## **Introduction**
This notebook will be helpful,if you would like to create a model and run anyway.
I'm begginer (and Japanese).But(Therefore?) codes below can give you first step.
The porpose of this notebook is almost minimum modeling, **NOT** detail EDA and **NOT** optimizing models.

1. Read .tsv.7z files 
2. Min Preprocessiing
3. Text Processing 
4. Conversion to sparse type
5. Ridge regression

keywords: sparse, tf-idf

## Let's get started!

In [None]:
import numpy as np
import pandas as pd
import seaborn as sns

from sklearn.feature_extraction.text import CountVectorizer, TfidfVectorizer
from scipy.sparse import csr_matrix
from scipy.sparse import hstack
from sklearn.model_selection import train_test_split
from sklearn.linear_model import Ridge
from sklearn.metrics import mean_squared_log_error

import warnings
warnings.filterwarnings('ignore')

In [None]:
import os
for dirname, _, filenames in os.walk('/kaggle/input'):
    for filename in filenames:
        print(os.path.join(dirname, filename))

### 1. Read .tsv.7z files

In [None]:
!apt-get install p7zip
!p7zip -d -f -k /kaggle/input/mercari-price-suggestion-challenge/train.tsv.7z
!p7zip -d -f -k /kaggle/input/mercari-price-suggestion-challenge/test.tsv.7z
!p7zip -d -f -k /kaggle/input/mercari-price-suggestion-challenge/sample_submission.csv.7z

In [None]:
%%time

train_df = pd.read_table('train.tsv')
test_df = pd.read_table('test.tsv')
print(train_df.shape, test_df.shape)

### 2. Min Preprocessing 

In [None]:
# Difine Root Mean Squared Logarithmic Error.
def get_rmsle(y_true, y_pred):
    return np.sqrt(mean_squared_log_error(np.expm1(y_true), np.expm1(y_pred)))

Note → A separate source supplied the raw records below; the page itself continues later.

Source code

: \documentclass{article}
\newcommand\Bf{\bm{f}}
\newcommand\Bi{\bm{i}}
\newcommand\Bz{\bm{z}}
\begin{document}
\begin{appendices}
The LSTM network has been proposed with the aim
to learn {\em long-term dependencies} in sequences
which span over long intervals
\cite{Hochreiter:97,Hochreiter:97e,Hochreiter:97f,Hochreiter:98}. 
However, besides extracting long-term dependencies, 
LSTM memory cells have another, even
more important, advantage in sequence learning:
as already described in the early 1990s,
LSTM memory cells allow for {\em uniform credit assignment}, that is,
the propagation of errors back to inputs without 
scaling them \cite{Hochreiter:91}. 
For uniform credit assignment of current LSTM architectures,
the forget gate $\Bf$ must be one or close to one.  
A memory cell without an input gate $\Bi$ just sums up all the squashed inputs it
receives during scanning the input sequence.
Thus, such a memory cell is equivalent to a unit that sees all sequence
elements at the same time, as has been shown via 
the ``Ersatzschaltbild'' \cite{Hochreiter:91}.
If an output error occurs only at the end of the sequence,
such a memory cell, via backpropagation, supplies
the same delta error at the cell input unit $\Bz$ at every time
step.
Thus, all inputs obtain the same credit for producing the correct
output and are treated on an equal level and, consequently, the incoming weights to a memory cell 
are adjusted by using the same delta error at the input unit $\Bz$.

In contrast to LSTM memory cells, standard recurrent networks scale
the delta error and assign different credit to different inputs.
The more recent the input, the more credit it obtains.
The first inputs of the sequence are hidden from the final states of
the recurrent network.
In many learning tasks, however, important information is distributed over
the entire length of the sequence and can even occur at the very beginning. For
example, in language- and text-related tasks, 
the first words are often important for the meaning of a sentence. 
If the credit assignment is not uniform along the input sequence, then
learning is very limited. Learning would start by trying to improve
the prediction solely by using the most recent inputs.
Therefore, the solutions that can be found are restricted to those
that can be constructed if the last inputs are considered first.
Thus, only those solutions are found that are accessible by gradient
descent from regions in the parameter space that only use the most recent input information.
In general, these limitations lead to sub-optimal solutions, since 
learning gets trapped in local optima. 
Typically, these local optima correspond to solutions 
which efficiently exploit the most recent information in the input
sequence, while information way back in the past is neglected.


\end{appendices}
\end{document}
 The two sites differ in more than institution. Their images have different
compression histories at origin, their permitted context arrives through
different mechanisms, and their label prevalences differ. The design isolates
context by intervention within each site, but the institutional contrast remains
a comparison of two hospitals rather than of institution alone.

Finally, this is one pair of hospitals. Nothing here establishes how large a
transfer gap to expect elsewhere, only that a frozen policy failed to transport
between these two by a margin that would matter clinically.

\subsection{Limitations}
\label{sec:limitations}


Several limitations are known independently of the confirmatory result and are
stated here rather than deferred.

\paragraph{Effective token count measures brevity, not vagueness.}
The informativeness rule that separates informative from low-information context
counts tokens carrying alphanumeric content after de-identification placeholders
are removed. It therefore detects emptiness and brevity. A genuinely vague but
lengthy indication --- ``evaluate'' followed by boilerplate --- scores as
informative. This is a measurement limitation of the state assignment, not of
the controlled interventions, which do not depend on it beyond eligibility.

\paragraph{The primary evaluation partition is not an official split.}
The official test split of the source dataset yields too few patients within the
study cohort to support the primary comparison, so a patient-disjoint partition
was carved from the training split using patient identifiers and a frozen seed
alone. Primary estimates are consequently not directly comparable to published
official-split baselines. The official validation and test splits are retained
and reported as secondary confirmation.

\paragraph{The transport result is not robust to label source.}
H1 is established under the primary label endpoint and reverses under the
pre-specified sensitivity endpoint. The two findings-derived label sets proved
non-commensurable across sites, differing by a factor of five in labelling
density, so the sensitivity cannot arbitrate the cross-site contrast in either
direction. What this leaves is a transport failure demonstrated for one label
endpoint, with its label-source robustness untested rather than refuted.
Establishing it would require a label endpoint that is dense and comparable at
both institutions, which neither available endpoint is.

**RMSLE** is calculated as
$$\epsilon = \sqrt{\frac{1}{n} \sum_{i=1}^n (\log(p_i + 1) - \log(a_i+1))^2 }$$

In [None]:
train_df.head()

In [None]:
train_df.info()

In [None]:
test_df.head()

In [None]:
test_df.info()

In [None]:
# concat Train and Test data
all_data = pd.concat([train_df, test_df], sort=False)

In [None]:
all_data.item_condition_id.unique()

In [None]:
all_data.isnull().sum()

In [None]:
#"item_description" has 4 NaN, and fill "No description yet"
all_data["item_description"].fillna("No description yet", inplace=True)

#"brand_name" has 928,207 NaN, and fill "None"
all_data["brand_name"].fillna("None", inplace=True)

#"category_name" has 9,385 NaN, and fill "Other"
all_data["category_name"].fillna("Other", inplace=True)

### tf-idf vectorizing

"name" and "item_description" are written by human freely and difficult to deal with them as Category due to themselve words variety.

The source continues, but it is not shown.